Plain-text document sources:
━━━━━━━━━━━━━━━━━━━━

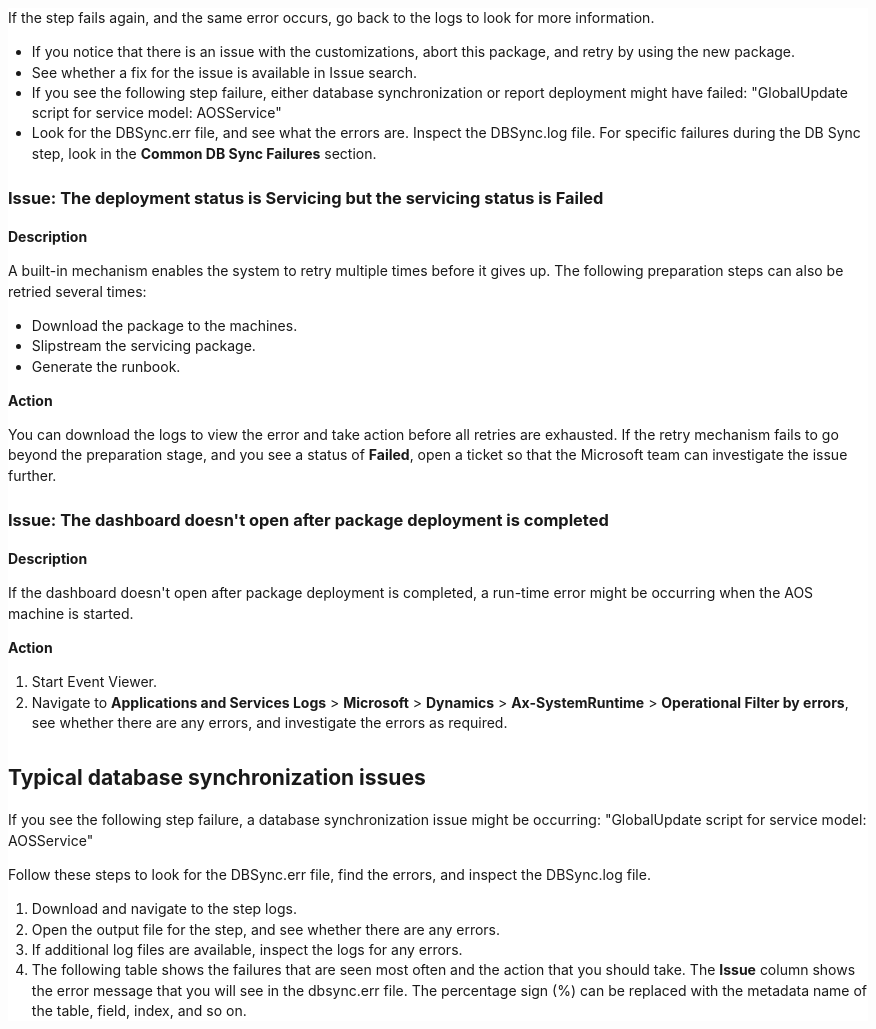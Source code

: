 If the step fails again, and the same error occurs, go back to the logs to look for more information. 

- If you notice that there is an issue with the customizations, abort this package, and retry by using the new package.
- See whether a fix for the issue is available in Issue search.
- If you see the following step failure, either database synchronization or report deployment might have failed: "GlobalUpdate script for service model: AOSService"
- Look for the DBSync.err file, and see what the errors are. Inspect the DBSync.log file. For specific failures during the DB Sync step, look in the **Common DB Sync Failures** section.

### Issue: The deployment status is Servicing but the servicing status is Failed

**Description**

A built-in mechanism enables the system to retry multiple times before it gives up. The following preparation steps can also be retried several times: 

- Download the package to the machines.
- Slipstream the servicing package.
- Generate the runbook.

**Action**

You can download the logs to view the error and take action before all retries are exhausted. If the retry mechanism fails to go beyond the preparation stage, and you see a status of **Failed**, open a ticket so that the Microsoft team can investigate the issue further. 

### Issue: The dashboard doesn't open after package deployment is completed

**Description**

If the dashboard doesn't open after package deployment is completed, a run-time error might be occurring when the AOS machine is started.

**Action**

1. Start Event Viewer.
2. Navigate to **Applications and Services Logs** > **Microsoft** > **Dynamics** > **Ax-SystemRuntime** > **Operational Filter by errors**, see whether there are any errors, and investigate the errors as required.

## Typical database synchronization issues
If you see the following step failure, a database synchronization issue might be occurring: "GlobalUpdate script for service model: AOSService"

Follow these steps to look for the DBSync.err file, find the errors, and inspect the DBSync.log file.

1. Download and navigate to the step logs.
2. Open the output file for the step, and see whether there are any errors.
3. If additional log files are available, inspect the logs for any errors.
4. The following table shows the failures that are seen most often and the action that you should take. The **Issue** column shows the error message that you will see in the dbsync.err file. The percentage sign (%) can be replaced with the metadata name of the table, field, index, and so on.
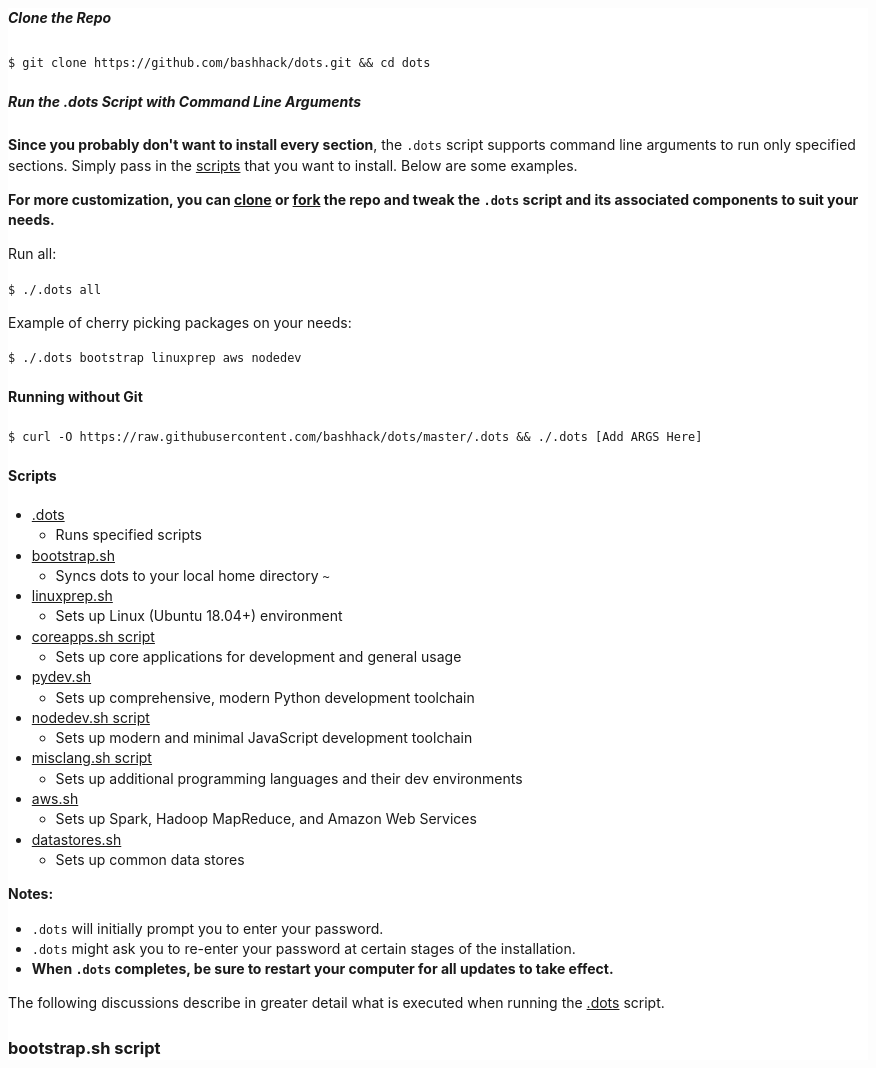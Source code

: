 ##### Clone the Repo

    $ git clone https://github.com/bashhack/dots.git && cd dots

##### Run the .dots Script with Command Line Arguments

**Since you probably don't want to install every section**, the `.dots` script supports command line arguments to run only specified sections.  Simply pass in the [scripts](#scripts) that you want to install.  Below are some examples.

**For more customization, you can [clone](#clone-the-repo) or [fork](https://github.com/bashhack/dots/fork) the repo and tweak the `.dots` script and its associated components to suit your needs.**

Run all:

    $ ./.dots all

Example of cherry picking packages on your needs:

    $ ./.dots bootstrap linuxprep aws nodedev

#### Running without Git

    $ curl -O https://raw.githubusercontent.com/bashhack/dots/master/.dots && ./.dots [Add ARGS Here]

#### Scripts

* [.dots](https://github.com/bashhack/dots/blob/master/.dots)
    * Runs specified scripts
* [bootstrap.sh](https://github.com/bashhack/dots/blob/master/bootstrap.sh)
    * Syncs dots to your local home directory `~`
* [linuxprep.sh](https://github.com/bashhack/dots/blob/master/linuxprep.sh)
    * Sets up Linux (Ubuntu 18.04+) environment
* [coreapps.sh script](https://github.com/bashhack/dots/blob/master/coreapps.sh)
    * Sets up core applications for development and general usage
* [pydev.sh](https://github.com/bashhack/dots/blob/master/pydev.sh)
    * Sets up comprehensive, modern Python development toolchain
* [nodedev.sh script](https://github.com/bashhack/dots/blob/master/nodedev.sh)
    * Sets up modern and minimal JavaScript development toolchain
* [misclang.sh script](https://github.com/bashhack/dots/blob/master/misclang.sh)
    * Sets up additional programming languages and their dev environments
* [aws.sh](https://github.com/bashhack/dots/blob/master/aws.sh)
    * Sets up Spark, Hadoop MapReduce, and Amazon Web Services
* [datastores.sh](https://github.com/bashhack/dots/blob/master/datastores.sh)
    * Sets up common data stores

**Notes:**

* `.dots` will initially prompt you to enter your password.
* `.dots` might ask you to re-enter your password at certain stages of the installation.
* **When `.dots` completes, be sure to restart your computer for all updates to take effect.**

The following discussions describe in greater detail what is executed when running the [.dots](https://github.com/bashhack/dots/blob/master/.dots) script.

### bootstrap.sh script
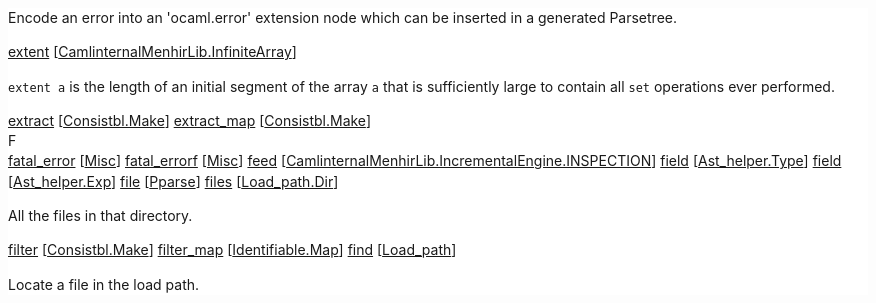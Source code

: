 <td><div class="info">
<p>Encode an error into an 'ocaml.error' extension node which can be
    inserted in a generated Parsetree.</p>

</div>
</td></tr>
<tr><td><a href="CamlinternalMenhirLib.InfiniteArray.html#VALextent">extent</a> [<a href="CamlinternalMenhirLib.InfiniteArray.html">CamlinternalMenhirLib.InfiniteArray</a>]</td>
<td><div class="info">
<p><code class="code">extent&nbsp;a</code> is the length of an initial segment of the array <code class="code">a</code>
    that is sufficiently large to contain all <code class="code">set</code> operations ever
    performed.</p>

</div>
</td></tr>
<tr><td><a href="Consistbl.Make.html#VALextract">extract</a> [<a href="Consistbl.Make.html">Consistbl.Make</a>]</td>
<td></td></tr>
<tr><td><a href="Consistbl.Make.html#VALextract_map">extract_map</a> [<a href="Consistbl.Make.html">Consistbl.Make</a>]</td>
<td></td></tr>
<tr><td align="left"><div>F</div></td></tr>
<tr><td><a href="Misc.html#VALfatal_error">fatal_error</a> [<a href="Misc.html">Misc</a>]</td>
<td></td></tr>
<tr><td><a href="Misc.html#VALfatal_errorf">fatal_errorf</a> [<a href="Misc.html">Misc</a>]</td>
<td></td></tr>
<tr><td><a href="CamlinternalMenhirLib.IncrementalEngine.INSPECTION.html#VALfeed">feed</a> [<a href="CamlinternalMenhirLib.IncrementalEngine.INSPECTION.html">CamlinternalMenhirLib.IncrementalEngine.INSPECTION</a>]</td>
<td></td></tr>
<tr><td><a href="Ast_helper.Type.html#VALfield">field</a> [<a href="Ast_helper.Type.html">Ast_helper.Type</a>]</td>
<td></td></tr>
<tr><td><a href="Ast_helper.Exp.html#VALfield">field</a> [<a href="Ast_helper.Exp.html">Ast_helper.Exp</a>]</td>
<td></td></tr>
<tr><td><a href="Pparse.html#VALfile">file</a> [<a href="Pparse.html">Pparse</a>]</td>
<td></td></tr>
<tr><td><a href="Load_path.Dir.html#VALfiles">files</a> [<a href="Load_path.Dir.html">Load_path.Dir</a>]</td>
<td><div class="info">
<p>All the files in that directory.</p>

</div>
</td></tr>
<tr><td><a href="Consistbl.Make.html#VALfilter">filter</a> [<a href="Consistbl.Make.html">Consistbl.Make</a>]</td>
<td></td></tr>
<tr><td><a href="Identifiable.Map.html#VALfilter_map">filter_map</a> [<a href="Identifiable.Map.html">Identifiable.Map</a>]</td>
<td></td></tr>
<tr><td><a href="Load_path.html#VALfind">find</a> [<a href="Load_path.html">Load_path</a>]</td>
<td><div class="info">
<p>Locate a file in the load path.</p>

━━━━━━━━━━━━━━━━━━━━

- ACTIVITY
In the records above, the line with "If you see the following step failure, a" marks the start and the line with "3. If additional" marks the end; copy that stretch exactly, both lines included, and nothing else.

- COMPLETED TASK
If you see the following step failure, a database synchronization issue might be occurring: "GlobalUpdate script for service model: AOSService"

Follow these steps to look for the DBSync.err file, find the errors, and inspect the DBSync.log file.

1. Download and navigate to the step logs.
2. Open the output file for the step, and see whether there are any errors.
3. If additional log files are available, inspect the logs for any errors.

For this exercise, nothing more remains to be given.